The section of both strings of the pipeline between Russian landfall and KP 7.5 has already been laid by another pipelay vessel, Saipem’s Castoro Sei, which is currently laying the pipeline in Finnish waters in an easterly direction between KP 451 and KP 350.
This complex lay sequence was developed by Nord Stream and agreed with the Finnish and Russian authorities to meet environmental restrictions while making the construction vessels work as efficiently as possible. To give just one example: there will be no construction works in the north-eastern part of the route in winter when it is covered by ice; this also ensures that breeding seals are not disturbed.

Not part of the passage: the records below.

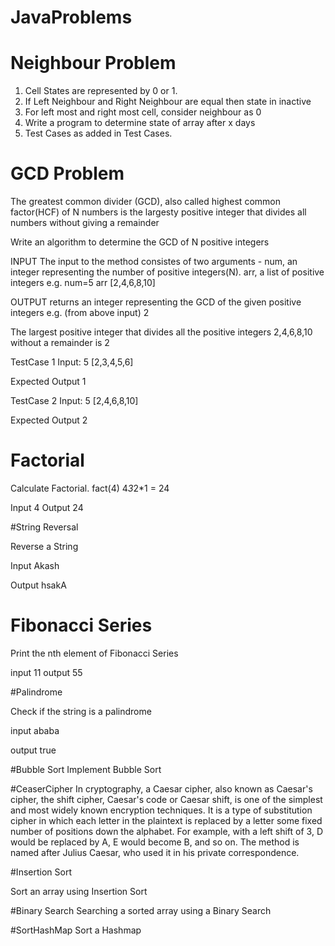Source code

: # JavaProblems
# Neighbour Problem

1. Cell States are represented by 0 or 1. 
2. If Left Neighbour and Right Neighbour are equal then state in inactive
3. For left most and right most cell, consider neighbour as 0
4. Write a program to determine state of array after x days
5. Test Cases as added in Test Cases.


# GCD Problem

The greatest common divider (GCD), also called highest common factor(HCF) of N numbers is the largesty positive integer that divides all numbers without giving a remainder

Write an algorithm to determine the GCD of N positive integers

INPUT
The input to the method consistes of two arguments - 
num, an integer representing the number of positive integers(N).
arr, a list of positive integers
e.g. num=5
arr [2,4,6,8,10]

OUTPUT
returns an integer representing the GCD of the given positive integers
e.g. (from above input) 2

The largest positive integer that divides all the positive integers 2,4,6,8,10 without a remainder is 2

TestCase 1
Input:
5
[2,3,4,5,6]

Expected Output
1

TestCase 2
Input:
5
[2,4,6,8,10]

Expected Output
2

# Factorial

Calculate Factorial. fact(4) 4*3*2*1 = 24

Input 4 
Output 24

#String Reversal

Reverse a String

Input
Akash

Output
hsakA

# Fibonacci Series

Print the nth element of Fibonacci Series

input 11
output 55

#Palindrome

Check if the string is a palindrome

input ababa

output true

#Bubble Sort
Implement Bubble Sort

#CeaserCipher
In cryptography, a Caesar cipher, also known as Caesar's cipher, the shift cipher, Caesar's code or Caesar shift, is one of the simplest and most widely known encryption techniques. 
It is a type of substitution cipher in which each letter in the plaintext is replaced by a letter some fixed number of positions down the alphabet. 
For example, with a left shift of 3, D would be replaced by A, E would become B, and so on. The method is named after Julius Caesar, who used it in his private correspondence.

#Insertion Sort

Sort an array using Insertion Sort

#Binary Search
Searching a sorted array using a Binary Search

#SortHashMap
Sort a Hashmap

Construction of Nord Stream – the most advanced of the new pipelines that Europe will need to meet its future energy requirements – is progressing on schedule and according to plan. Over 250 kilometres of the first pipeline have already been laid in Swedish and Finnish waters. At the Russian landfall in Portovaya Bay, close to Vyborg, and at the German landfall at Lubmin, near Greifswald, both strings of the pipeline have already been constructed and pulled ashore.
When completed in 2012, both strings of the Nord Stream pipeline will be 1,224 kilometres long and comprise 202,000 concrete weight-coated steel pipes each weighing up to 23 tonnes. The Nord Stream Pipeline will transport 55 billion cubic metres (bcm) of natural gas a year to Europe, enough to supply more than 26 million European households.